Free bonus tip – if you don’t win a bid, there’s nothing stopping you asking why. You’re well within your rights to go back to the job poster and ask for feedback. Maybe you don’t have enough experience yet, or they wanted someone with different skills to yours. Either way, it’s a valuable process and helps you refine your bidding strategy next time around.
7. Remain active
It can be easy to become complacent while you’re waiting to hear from freelance gigs you’ve bid on. But instead of doing nothing in the meantime, use the opportunity to polish your profile(s), bid on some more jobs and/or improve your portfolio.
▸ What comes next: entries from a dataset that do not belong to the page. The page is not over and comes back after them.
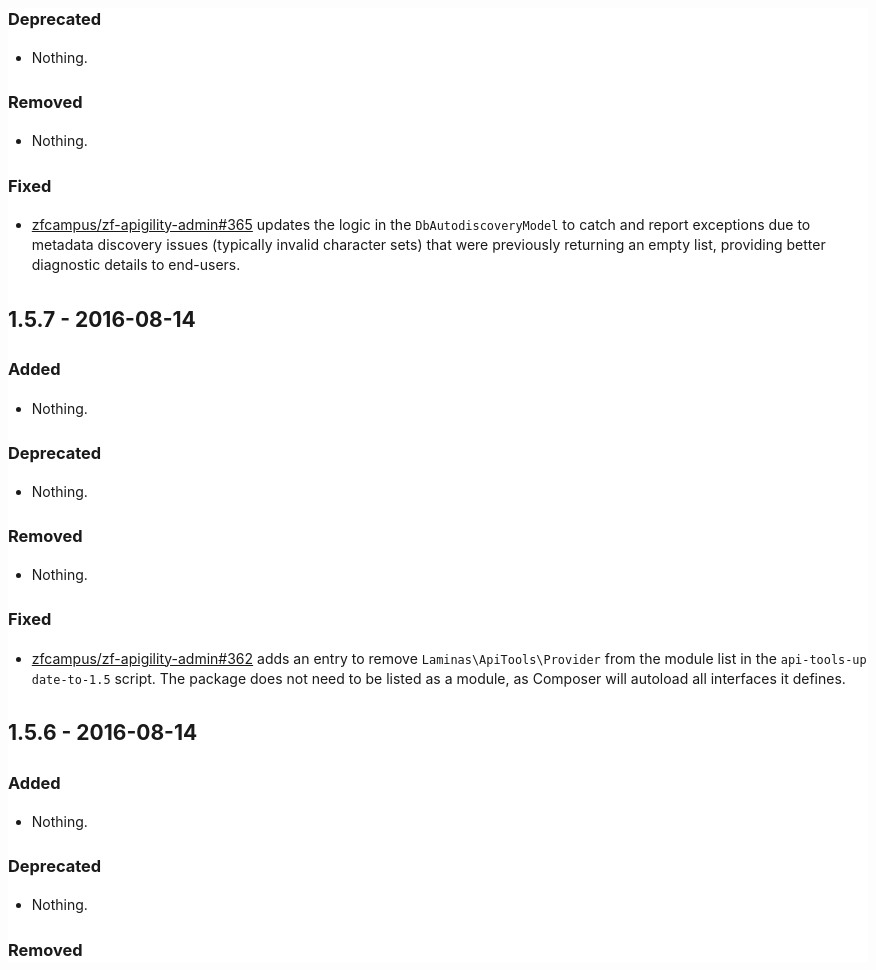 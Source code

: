 ### Deprecated

- Nothing.

### Removed

- Nothing.

### Fixed

- [zfcampus/zf-apigility-admin#365](https://github.com/zfcampus/zf-apigility-admin/pull/365) updates the 
  logic in the `DbAutodiscoveryModel` to catch and report exceptions due to
  metadata discovery issues (typically invalid character sets) that were
  previously returning an empty list, providing better diagnostic details to
  end-users.

## 1.5.7 - 2016-08-14

### Added

- Nothing.

### Deprecated

- Nothing.

### Removed

- Nothing.

### Fixed

- [zfcampus/zf-apigility-admin#362](https://github.com/zfcampus/zf-apigility-admin/pull/362) adds an entry
  to remove `Laminas\ApiTools\Provider` from the module list in the
  `api-tools-update-to-1.5` script. The package does not need to be listed as a
  module, as Composer will autoload all interfaces it defines.

## 1.5.6 - 2016-08-14

### Added

- Nothing.

### Deprecated

- Nothing.

### Removed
Winning several jobs and having to prioritize is a much better position to be in than having no jobs at all.
8. Build your reputation with free work
You inevitably know people who have their own businesses. Whether that’s friends, family members or previous employers/colleagues, reach out to them and see if they want to utilize your skills for free.
While you don’t want to be doing too much free work, it’s a great way to boost your profile when you’re just starting on your freelance journey. A few positive LinkedIn recommendations or good reviews on your freelancer profiles can go a long way towards helping you secure more work going forward.
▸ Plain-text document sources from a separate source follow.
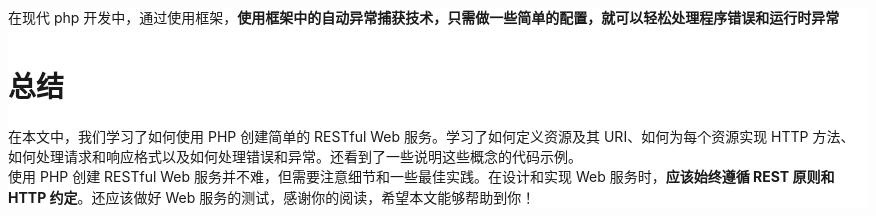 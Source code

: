 在现代 php 开发中，通过使用框架，**使用框架中的自动异常捕获技术，只需做一些简单的配置，就可以轻松处理程序错误和运行时异常**

总结
==

在本文中，我们学习了如何使用 PHP 创建简单的 RESTful Web 服务。学习了如何定义资源及其 URI、如何为每个资源实现 HTTP 方法、如何处理请求和响应格式以及如何处理错误和异常。还看到了一些说明这些概念的代码示例。  
使用 PHP 创建 RESTful Web 服务并不难，但需要注意细节和一些最佳实践。在设计和实现 Web 服务时，**应该始终遵循 REST 原则和 HTTP 约定**。还应该做好 Web 服务的测试，感谢你的阅读，希望本文能够帮助到你！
9. Join some freelancer oriented Facebook groups
Facebook may have taken a little back seat in many people’s social hotlist but many work-related groups on the platform are still a fantastic way to stay updated with the latest trends and news in your niche. They’ll help get your profile on other people’s radars, and even find work.
Whatever niche you’ve chosen, you can be sure that there will be several Facebook groups catering for it and if there’s not? Well then there’s an opportunity right there. The trick, though, is to join a group and add some genuine value. Go out trying to sell your services right off the bat and you’ll probably hit a brick wall.
People are much more likely to utilize what you offer if you demonstrate value and knowledge, not smack their screens with a constant sales pitch.
Bonus tip, LinkedIn is a great platform for creating and nurturing professional connections. Make sure you’ve got your own profile and that it’s optimized to highlight your skills and experience. Many social platforms come up in Google search so make sure the first line of your profile states clearly what you do.
10. Build a list
As you complete more jobs, you’ll naturally start building a list of past clients. These people are invaluable as your freelance career takes off. You’ll find (hopefully) that most of your new work comes from either previous clients employing you again, or from word of mouth referrals.
Your list of clients doesn’t need to be in a fancy CRM system or anything like that. Just a simple list of email addresses and names will do. The goal is to nurture the list and see if you can get more work in the future.
Simple email updates in the form of a newsletter about what you’ve been up to will not only keep the people on your list informed but also keep you at the forefront of their minds. And remember that note about adding value, it’s the same here too. Give, give, ask is a good strategy to employ when reeling in the work.
Now go forth and conquer your freelance dream!